Instructions for the task:
Find and copy the lines in the records beneath this task that contain the word "Laravel".

Stored data
★ ★ ★

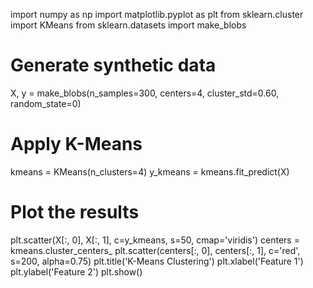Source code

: import numpy as np
import matplotlib.pyplot as plt
from sklearn.cluster import KMeans
from sklearn.datasets import make_blobs
# Generate synthetic data
X, y = make_blobs(n_samples=300, centers=4, cluster_std=0.60, random_state=0)
# Apply K-Means
kmeans = KMeans(n_clusters=4)
y_kmeans = kmeans.fit_predict(X)
# Plot the results
plt.scatter(X[:, 0], X[:, 1], c=y_kmeans, s=50, cmap='viridis')
centers = kmeans.cluster_centers_
plt.scatter(centers[:, 0], centers[:, 1], c='red', s=200, alpha=0.75)
plt.title('K-Means Clustering')
plt.xlabel('Feature 1')
plt.ylabel('Feature 2')
plt.show()
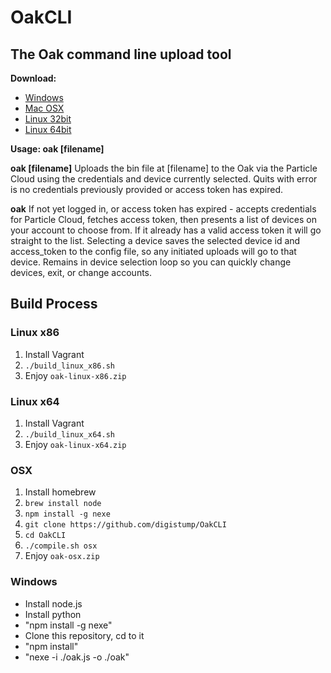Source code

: # OakCLI
## The Oak command line upload tool

**Download:** 
- [Windows](https://github.com/digistump/OakCLI/releases/download/0.9.3/oakcli-0.9.3-win32.zip)
- [Mac OSX](https://github.com/digistump/OakCLI/releases/download/0.9.3/oakcli-0.9.3-osx.tar.gz)
- [Linux 32bit](https://github.com/digistump/OakCLI/releases/download/0.9.3/oakcli-0.9.3-linux32.tar.gz)
- [Linux 64bit](https://github.com/digistump/OakCLI/releases/download/0.9.3/oakcli-0.9.3-linux64.tar.gz)

**Usage: oak [filename]**

**oak [filename]** Uploads the bin file at [filename] to the Oak via the Particle Cloud using the credentials and device currently selected. Quits with error is no credentials previously provided or access token has expired.

**oak** If not yet logged in, or access token has expired - accepts credentials for Particle Cloud, fetches access token, then presents a list of devices on your account to choose from. If it already has a valid access token it will go straight to the list. Selecting a device saves the selected device id and access_token to the config file, so any initiated uploads will go to that device. Remains in device selection loop so you can quickly change devices, exit, or change accounts.

## Build Process

### Linux x86

1. Install Vagrant
2. `./build_linux_x86.sh`
3. Enjoy `oak-linux-x86.zip`

### Linux x64
1. Install Vagrant
2. `./build_linux_x64.sh`
3. Enjoy `oak-linux-x64.zip`

### OSX

1. Install homebrew
2. `brew install node`
3. `npm install -g nexe`
4. `git clone https://github.com/digistump/OakCLI`
5. `cd OakCLI`
6. `./compile.sh osx`
7. Enjoy `oak-osx.zip`

### Windows

 - Install node.js
 - Install python
 - "npm install -g nexe"
 - Clone this repository, cd to it
 - "npm install"
 - "nexe -i ./oak.js -o ./oak"
 
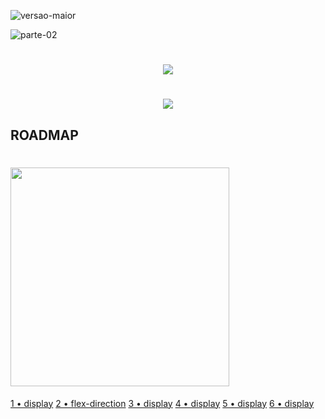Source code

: ![versao-maior](https://user-images.githubusercontent.com/57417305/80772249-6fe01600-8b2c-11ea-8926-c8c969dfa8c8.gif)

![parte-02](https://user-images.githubusercontent.com/57417305/80775418-efbeae00-8b35-11ea-97b0-7eba5ac0bff1.gif)

<h1 align="center">
  <img src="https://user-images.githubusercontent.com/57417305/80855949-faec0980-8c1b-11ea-9f74-72dde422b92b.gif" />
</h1>

<h1 align="center">
  <img src="https://user-images.githubusercontent.com/57417305/80778043-77f48180-8b3d-11ea-8c94-bfbd472b30cf.gif" />
</h1>

## ROADMAP

<h1 align="">
  <img width="350" src="https://user-images.githubusercontent.com/57417305/80865644-23e2bd80-8c61-11ea-9d92-9fea90c896f6.gif" />
</h1>

[1 • display](/1-Flex-Container/1-Display.md)
[2 • flex-direction](/1-Flex-Container/1-Flex-Direction.md)
[3 • display](/1-Flex-Container/1-Display.md)
[4 • display](/1-Flex-Container/1-Display.md)
[5 • display](/1-Flex-Container/1-Display.md)
[6 • display](/1-Flex-Container/1-Display.md)
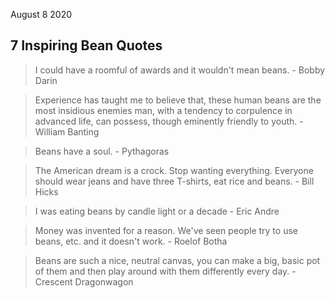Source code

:August 8 2020

## 7 Inspiring Bean Quotes

> I could have a roomful of awards and it wouldn't mean beans. - Bobby Darin

> Experience has taught me to believe that, these human beans are the most insidious enemies man, with a tendency to corpulence in advanced life, can possess, though eminently friendly to youth. - William Banting

> Beans have a soul. - Pythagoras

> The American dream is a crock. Stop wanting everything. Everyone should wear jeans and have three T-shirts, eat rice and beans. - Bill Hicks

> I was eating beans by candle light or a decade - Eric Andre

> Money was invented for a reason. We've seen people try to use beans, etc. and it doesn't work. - Roelof Botha

> Beans are such a nice, neutral canvas, you can make a big, basic pot of them and then play around with them differently every day. - Crescent Dragonwagon

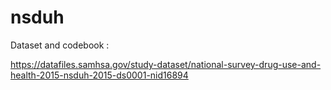 # nsduh

 Dataset and codebook :

 https://datafiles.samhsa.gov/study-dataset/national-survey-drug-use-and-health-2015-nsduh-2015-ds0001-nid16894
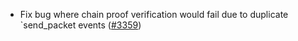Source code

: - Fix bug where chain proof verification would fail due to duplicate `send_packet
  events ([\#3359](https://github.com/informalsystems/hermes/issues/3359))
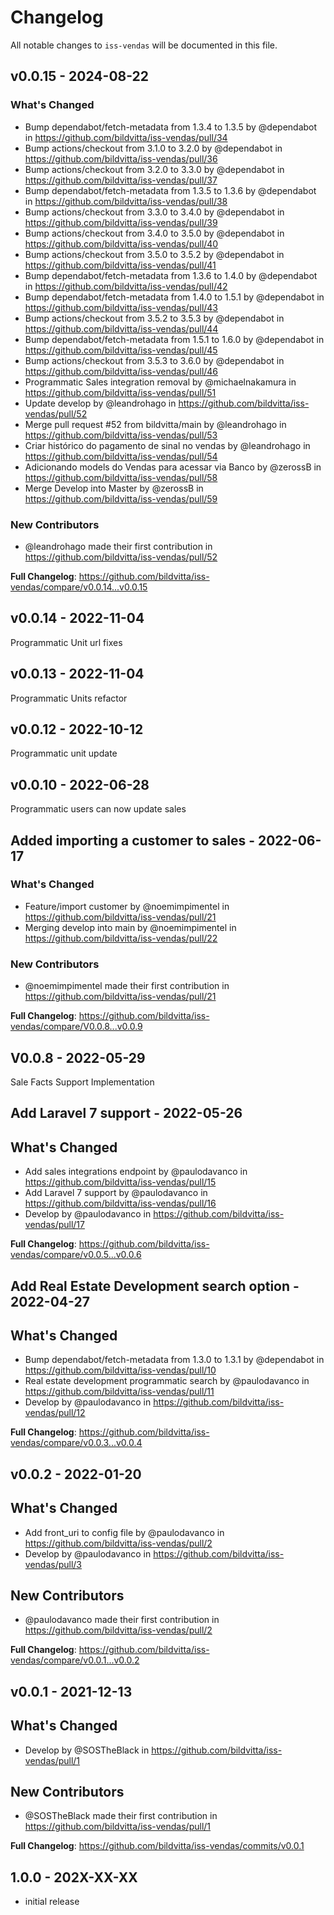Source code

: # Changelog

All notable changes to `iss-vendas` will be documented in this file.

## v0.0.15 - 2024-08-22

### What's Changed

* Bump dependabot/fetch-metadata from 1.3.4 to 1.3.5 by @dependabot in https://github.com/bildvitta/iss-vendas/pull/34
* Bump actions/checkout from 3.1.0 to 3.2.0 by @dependabot in https://github.com/bildvitta/iss-vendas/pull/36
* Bump actions/checkout from 3.2.0 to 3.3.0 by @dependabot in https://github.com/bildvitta/iss-vendas/pull/37
* Bump dependabot/fetch-metadata from 1.3.5 to 1.3.6 by @dependabot in https://github.com/bildvitta/iss-vendas/pull/38
* Bump actions/checkout from 3.3.0 to 3.4.0 by @dependabot in https://github.com/bildvitta/iss-vendas/pull/39
* Bump actions/checkout from 3.4.0 to 3.5.0 by @dependabot in https://github.com/bildvitta/iss-vendas/pull/40
* Bump actions/checkout from 3.5.0 to 3.5.2 by @dependabot in https://github.com/bildvitta/iss-vendas/pull/41
* Bump dependabot/fetch-metadata from 1.3.6 to 1.4.0 by @dependabot in https://github.com/bildvitta/iss-vendas/pull/42
* Bump dependabot/fetch-metadata from 1.4.0 to 1.5.1 by @dependabot in https://github.com/bildvitta/iss-vendas/pull/43
* Bump actions/checkout from 3.5.2 to 3.5.3 by @dependabot in https://github.com/bildvitta/iss-vendas/pull/44
* Bump dependabot/fetch-metadata from 1.5.1 to 1.6.0 by @dependabot in https://github.com/bildvitta/iss-vendas/pull/45
* Bump actions/checkout from 3.5.3 to 3.6.0 by @dependabot in https://github.com/bildvitta/iss-vendas/pull/46
* Programmatic Sales integration removal by @michaelnakamura in https://github.com/bildvitta/iss-vendas/pull/51
* Update develop by @leandrohago in https://github.com/bildvitta/iss-vendas/pull/52
* Merge pull request #52 from bildvitta/main by @leandrohago in https://github.com/bildvitta/iss-vendas/pull/53
* Criar histórico do pagamento de sinal no vendas by @leandrohago in https://github.com/bildvitta/iss-vendas/pull/54
* Adicionando models do Vendas para acessar via Banco by @zerossB in https://github.com/bildvitta/iss-vendas/pull/58
* Merge Develop into Master by @zerossB in https://github.com/bildvitta/iss-vendas/pull/59

### New Contributors

* @leandrohago made their first contribution in https://github.com/bildvitta/iss-vendas/pull/52

**Full Changelog**: https://github.com/bildvitta/iss-vendas/compare/v0.0.14...v0.0.15

## v0.0.14 - 2022-11-04

Programmatic Unit url fixes

## v0.0.13 - 2022-11-04

Programmatic Units refactor

## v0.0.12 - 2022-10-12

Programmatic unit update

## v0.0.10 - 2022-06-28

Programmatic users can now update sales

## Added importing a customer to sales - 2022-06-17

### What's Changed

- Feature/import customer by @noemimpimentel in https://github.com/bildvitta/iss-vendas/pull/21
- Merging develop into main by @noemimpimentel in https://github.com/bildvitta/iss-vendas/pull/22

### New Contributors

- @noemimpimentel made their first contribution in https://github.com/bildvitta/iss-vendas/pull/21

**Full Changelog**: https://github.com/bildvitta/iss-vendas/compare/V0.0.8...v0.0.9

## V0.0.8 - 2022-05-29

Sale Facts Support Implementation

## Add Laravel 7 support - 2022-05-26

## What's Changed

- Add sales integrations endpoint by @paulodavanco in https://github.com/bildvitta/iss-vendas/pull/15
- Add Laravel 7 support by @paulodavanco in https://github.com/bildvitta/iss-vendas/pull/16
- Develop by @paulodavanco in https://github.com/bildvitta/iss-vendas/pull/17

**Full Changelog**: https://github.com/bildvitta/iss-vendas/compare/v0.0.5...v0.0.6

## Add Real Estate Development search option - 2022-04-27

## What's Changed

- Bump dependabot/fetch-metadata from 1.3.0 to 1.3.1 by @dependabot in https://github.com/bildvitta/iss-vendas/pull/10
- Real estate development programmatic search by @paulodavanco in https://github.com/bildvitta/iss-vendas/pull/11
- Develop by @paulodavanco in https://github.com/bildvitta/iss-vendas/pull/12

**Full Changelog**: https://github.com/bildvitta/iss-vendas/compare/v0.0.3...v0.0.4

## v0.0.2 - 2022-01-20

## What's Changed

- Add front_uri to config file by @paulodavanco in https://github.com/bildvitta/iss-vendas/pull/2
- Develop by @paulodavanco in https://github.com/bildvitta/iss-vendas/pull/3

## New Contributors

- @paulodavanco made their first contribution in https://github.com/bildvitta/iss-vendas/pull/2

**Full Changelog**: https://github.com/bildvitta/iss-vendas/compare/v0.0.1...v0.0.2

## v0.0.1 - 2021-12-13

## What's Changed

- Develop by @SOSTheBlack in https://github.com/bildvitta/iss-vendas/pull/1

## New Contributors

- @SOSTheBlack made their first contribution in https://github.com/bildvitta/iss-vendas/pull/1

**Full Changelog**: https://github.com/bildvitta/iss-vendas/commits/v0.0.1

## 1.0.0 - 202X-XX-XX

- initial release
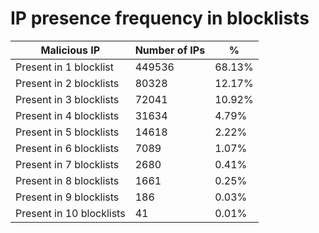 # IP presence frequency in blocklists
| Malicious IP | Number of IPs | % |
|----|----|----|
| Present in 1 blocklist | 449536 | 68.13% |
| Present in 2 blocklists | 80328 | 12.17% |
| Present in 3 blocklists | 72041 | 10.92% |
| Present in 4 blocklists | 31634 | 4.79% |
| Present in 5 blocklists | 14618 | 2.22% |
| Present in 6 blocklists | 7089 | 1.07% |
| Present in 7 blocklists | 2680 | 0.41% |
| Present in 8 blocklists | 1661 | 0.25% |
| Present in 9 blocklists | 186 | 0.03% |
| Present in 10 blocklists | 41 | 0.01% |
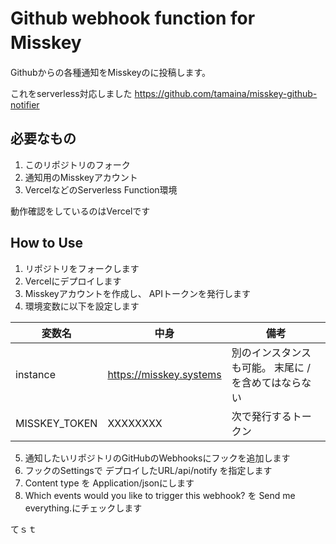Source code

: # Github webhook function for Misskey　

Githubからの各種通知をMisskeyのに投稿します。

これをserverless対応しました
https://github.com/tamaina/misskey-github-notifier

## 必要なもの
1. このリポジトリのフォーク
2. 通知用のMisskeyアカウント
3. VercelなどのServerless Function環境

動作確認をしているのはVercelです

## How to Use
1. リポジトリをフォークします
2. Vercelにデプロイします
3. Misskeyアカウントを作成し、 APIトークンを発行します
4. 環境変数に以下を設定します

|変数名|中身|備考|
|----|----|----|
|instance|https://misskey.systems|別のインスタンスも可能。 末尾に / を含めてはならない|
|MISSKEY_TOKEN|XXXXXXXX|次で発行するトークン|


5. 通知したいリポジトリのGitHubのWebhooksにフックを追加します
6. フックのSettingsで デプロイしたURL/api/notify を指定します
7. Content type を Application/jsonにします
8. Which events would you like to trigger this webhook? を Send me everything.にチェックします


てｓｔ
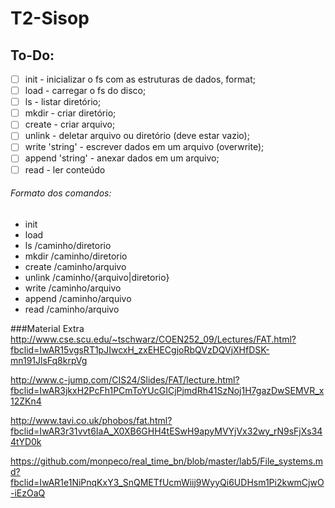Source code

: # T2-Sisop 

## To-Do:
 - [ ] init - inicializar o fs com as estruturas de dados, format;
 - [ ] load - carregar o fs do disco;
 - [ ] ls - listar diretório;
 - [ ] mkdir - criar diretório;
 - [ ] create - criar arquivo;
 - [ ] unlink - deletar arquivo ou diretório (deve estar vazio);
 - [ ] write 'string' - escrever dados em um arquivo (overwrite);
 - [ ] append 'string' - anexar dados em um arquivo;
 - [ ] read - ler conteúdo
 
###### Formato dos comandos:
* init
* load
* ls        /caminho/diretorio 
* mkdir     /caminho/diretorio
* create    /caminho/arquivo
* unlink    /caminho/{arquivo|diretorio}
* write     /caminho/arquivo
* append    /caminho/arquivo
* read      /caminho/arquivo



###Material Extra
http://www.cse.scu.edu/~tschwarz/COEN252_09/Lectures/FAT.html?fbclid=IwAR15vgsRT1pJIwcxH_zxEHECgjoRbQVzDQVjXHfDSK-mn191JlsFq8krpVg

http://www.c-jump.com/CIS24/Slides/FAT/lecture.html?fbclid=IwAR3jkxH2PcFh1PCmToYUcGICjPjmdRh41SzNoj1H7gazDwSEMVR_x12ZKn4

http://www.tavi.co.uk/phobos/fat.html?fbclid=IwAR3r31vvt6IaA_X0XB6GHH4tESwH9apyMVYjVx32wy_rN9sFjXs344tYD0k

https://github.com/monpeco/real_time_bn/blob/master/lab5/File_systems.md?fbclid=IwAR1e1NiPnqKxY3_SnQMETfUcmWiij9WyyQi6UDHsm1Pi2kwmCjwO-iEzOaQ
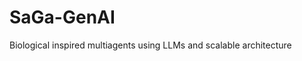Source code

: # SaGa-GenAI
Biological inspired multiagents using LLMs and scalable architecture

[](docs/cells.png)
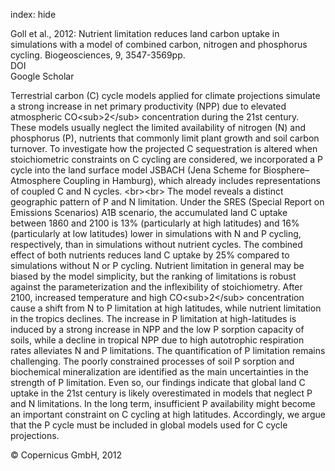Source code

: index: hide

<div class="Citation">

  <div class="Citation-body">
    <div class="Citation-text">Goll et al., 2012: Nutrient limitation reduces land carbon uptake in simulations with a model of combined carbon, nitrogen and phosphorus cycling. <span class="Article-journal">Biogeosciences, </span><span class="Article-volume">9, </span>3547-3569pp.</div>
    <div class="Citation-links">
      <div class="CitationLink" data-href="https://doi.org/10.5194/bg-9-3547-2012">
        <div class="CitationLink-icon CitationLink-Doi"></div>
        <div class="CitationLink-text">DOI</div>
      </div>
      <div class="CitationLink" data-href="https://scholar.google.com/scholar?q=10.5194/bg-9-3547-2012">
        <div class="CitationLink-icon CitationLink-Scholar"></div>
        <div class="CitationLink-text">Google Scholar</div>
      </div>
    </div>
  </div>
</div>

Terrestrial carbon (C) cycle models applied for climate projections simulate a strong increase in net primary productivity (NPP) due to elevated atmospheric CO&lt;sub&gt;2&lt;/sub&gt; concentration during the 21st century. These models usually neglect the limited availability of nitrogen (N) and phosphorus (P), nutrients that commonly limit plant growth and soil carbon turnover. To investigate how the projected C sequestration is altered when stoichiometric constraints on C cycling are considered, we incorporated a P cycle into the land surface model JSBACH (Jena Scheme for Biosphere–Atmosphere Coupling in Hamburg), which already includes representations of coupled C and N cycles. &lt;br&gt;&lt;br&gt; The model reveals a distinct geographic pattern of P and N limitation. Under the SRES (Special Report on Emissions Scenarios) A1B scenario, the accumulated land C uptake between 1860 and 2100 is 13% (particularly at high latitudes) and 16% (particularly at low latitudes) lower in simulations with N and P cycling, respectively, than in simulations without nutrient cycles. The combined effect of both nutrients reduces land C uptake by 25% compared to simulations without N or P cycling. Nutrient limitation in general may be biased by the model simplicity, but the ranking of limitations is robust against the parameterization and the inflexibility of stoichiometry. After 2100, increased temperature and high CO&lt;sub&gt;2&lt;/sub&gt; concentration cause a shift from N to P limitation at high latitudes, while nutrient limitation in the tropics declines. The increase in P limitation at high-latitudes is induced by a strong increase in NPP and the low P sorption capacity of soils, while a decline in tropical NPP due to high autotrophic respiration rates alleviates N and P limitations. The quantification of P limitation remains challenging. The poorly constrained processes of soil P sorption and biochemical mineralization are identified as the main uncertainties in the strength of P limitation. Even so, our findings indicate that global land C uptake in the 21st century is likely overestimated in models that neglect P and N limitations. In the long term, insufficient P availability might become an important constraint on C cycling at high latitudes. Accordingly, we argue that the P cycle must be included in global models used for C cycle projections.

<div class="Citation-copy">
&copy; Copernicus GmbH, 2012
</div>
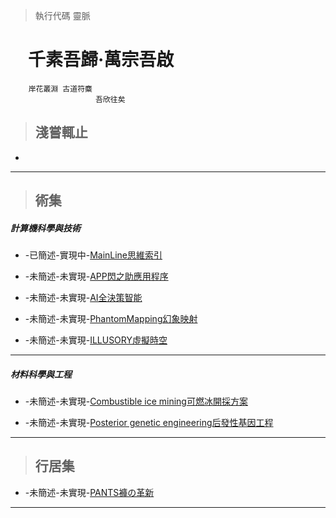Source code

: > 執行代碼 靈脈


# &emsp;千素吾歸·萬宗吾啟
        岸花叢淵 古道符麋
                       吾欣往矣




> ## 淺嘗輒止
*

* * *

> ## 術集

##### 計算機科學與技術
* -已簡述-實現中-[MainLine思維索引](https://github.com/Lost-Monument/NeuralLine/tree/%E8%A1%93%E9%9B%86-COMPUTER/%E6%80%9D%E7%B6%AD%E7%B4%A2%E5%BC%95)

* -未簡述-未實現-[APP閃之助應用程序](https://github.com/Lost-Monument/NeuralLine/tree/%E8%A1%93%E9%9B%86-COMPUTER/%E9%96%83%E4%B9%8B%E5%8A%A9%E6%87%89%E7%94%A8%E7%A8%8B%E5%BA%8F)
* -未簡述-未實現-[AI全決策智能](https://github.com/Lost-Monument/NeuralLine/tree/%E8%A1%93%E9%9B%86-COMPUTER/%E5%85%A8%E6%B1%BA%E7%AD%96%E6%99%BA%E8%83%BD)

* -未簡述-未實現-[PhantomMapping幻象映射](https://github.com/Lost-Monument/NeuralLine/tree/%E8%A1%93%E9%9B%86-COMPUTER/%E5%B9%BB%E8%B1%A1%E6%98%A0%E5%B0%84)
* -未簡述-未實現-[ILLUSORY虛擬時空](https://github.com/Lost-Monument/NeuralLine/tree/%E8%A1%93%E9%9B%86-COMPUTER/%E8%99%9B%E6%93%AC%E6%99%82%E7%A9%BA)

* * *

##### 材料科學與工程
* -未簡述-未實現-[Combustible ice mining可燃冰開採方案](https://github.com/Lost-Monument/NeuralLine/tree/%E8%A1%93%E9%9B%86-MATERIAL/%E5%8F%AF%E7%87%83%E5%86%B0%E9%96%8B%E6%8E%A1%E6%96%B9%E6%A1%88)

* -未簡述-未實現-[Posterior genetic engineering后發性基因工程](https://github.com/Lost-Monument/NeuralLine/tree/%E8%A1%93%E9%9B%86-MATERIAL/%E5%90%8E%E7%99%BC%E6%80%A7%E5%9F%BA%E5%9B%A0%E5%B7%A5%E7%A8%8B)

* * *

> ## 行居集
* -未簡述-未實現-[PANTS褲の革新](https://github.com/Lost-Monument/NeuralLine/tree/%E8%A1%8C%E5%B1%85%E9%9B%86/%E8%A4%B2%E3%81%AE%E9%9D%A9%E6%96%B0)

* * *

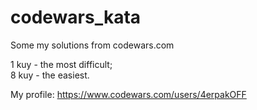 # codewars_kata
  
Some my solutions from codewars.com  
  
1 kuy - the most difficult;  
8 kuy - the easiest.  
  
  My profile: https://www.codewars.com/users/4erpakOFF
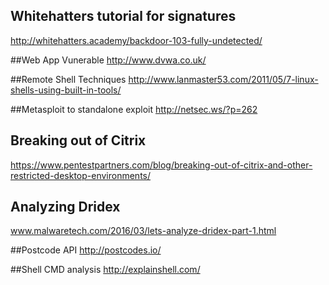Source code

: ## Whitehatters tutorial for signatures
http://whitehatters.academy/backdoor-103-fully-undetected/

##Web App Vunerable
http://www.dvwa.co.uk/

##Remote Shell Techniques
http://www.lanmaster53.com/2011/05/7-linux-shells-using-built-in-tools/

##Metasploit to standalone exploit
http://netsec.ws/?p=262

## Breaking out of Citrix
https://www.pentestpartners.com/blog/breaking-out-of-citrix-and-other-restricted-desktop-environments/

## Analyzing Dridex
www.malwaretech.com/2016/03/lets-analyze-dridex-part-1.html

##Postcode API
http://postcodes.io/

##Shell CMD analysis
http://explainshell.com/

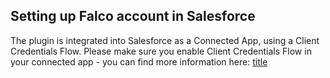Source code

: ## Setting up Falco account in Salesforce
The plugin is integrated into Salesforce as a Connected App, using a Client Credentials Flow.  Please make sure you enable Client Credentials Flow in your connected app - you can find more information here: [title](https://help.salesforce.com/s/articleView?id=sf.connected_app_client_credentials_setup.htm&type=5)
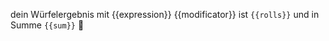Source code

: dein Würfelergebnis mit {{expression}} {{modificator}} ist `{{rolls}}` und in Summe `{{sum}}` :game_die:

★ ★ ★

Response to the exercise:
## Add Laravel 7 support - 2022-05-26
- Add Laravel 7 support by @paulodavanco in https://github.com/bildvitta/iss-vendas/pull/16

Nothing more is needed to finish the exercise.